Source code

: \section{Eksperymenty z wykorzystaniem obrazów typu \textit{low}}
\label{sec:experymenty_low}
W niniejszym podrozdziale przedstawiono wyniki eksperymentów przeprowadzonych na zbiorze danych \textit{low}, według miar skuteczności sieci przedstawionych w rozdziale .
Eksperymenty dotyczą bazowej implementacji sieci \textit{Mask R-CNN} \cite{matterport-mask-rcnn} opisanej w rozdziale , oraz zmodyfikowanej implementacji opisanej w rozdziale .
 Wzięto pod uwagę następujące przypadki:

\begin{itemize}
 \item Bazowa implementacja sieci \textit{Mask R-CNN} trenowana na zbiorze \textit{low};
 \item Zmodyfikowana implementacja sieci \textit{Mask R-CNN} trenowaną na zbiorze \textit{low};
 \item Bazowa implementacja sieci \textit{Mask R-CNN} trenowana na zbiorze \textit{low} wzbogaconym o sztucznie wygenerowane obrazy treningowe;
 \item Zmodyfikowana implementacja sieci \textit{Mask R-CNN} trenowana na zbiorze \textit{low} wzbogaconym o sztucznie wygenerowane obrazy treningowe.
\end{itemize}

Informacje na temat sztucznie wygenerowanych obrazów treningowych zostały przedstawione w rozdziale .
****************
■ What needs to be done: Without skipping a line, print the listing once more exactly.

■ Written answer:
Source code

: \section{Eksperymenty z wykorzystaniem obrazów typu \textit{low}}
\label{sec:experymenty_low}
W niniejszym podrozdziale przedstawiono wyniki eksperymentów przeprowadzonych na zbiorze danych \textit{low}, według miar skuteczności sieci przedstawionych w rozdziale .
Eksperymenty dotyczą bazowej implementacji sieci \textit{Mask R-CNN} \cite{matterport-mask-rcnn} opisanej w rozdziale , oraz zmodyfikowanej implementacji opisanej w rozdziale .
 Wzięto pod uwagę następujące przypadki:

\begin{itemize}
 \item Bazowa implementacja sieci \textit{Mask R-CNN} trenowana na zbiorze \textit{low};
 \item Zmodyfikowana implementacja sieci \textit{Mask R-CNN} trenowaną na zbiorze \textit{low};
 \item Bazowa implementacja sieci \textit{Mask R-CNN} trenowana na zbiorze \textit{low} wzbogaconym o sztucznie wygenerowane obrazy treningowe;
 \item Zmodyfikowana implementacja sieci \textit{Mask R-CNN} trenowana na zbiorze \textit{low} wzbogaconym o sztucznie wygenerowane obrazy treningowe.
\end{itemize}

Informacje na temat sztucznie wygenerowanych obrazów treningowych zostały przedstawione w rozdziale .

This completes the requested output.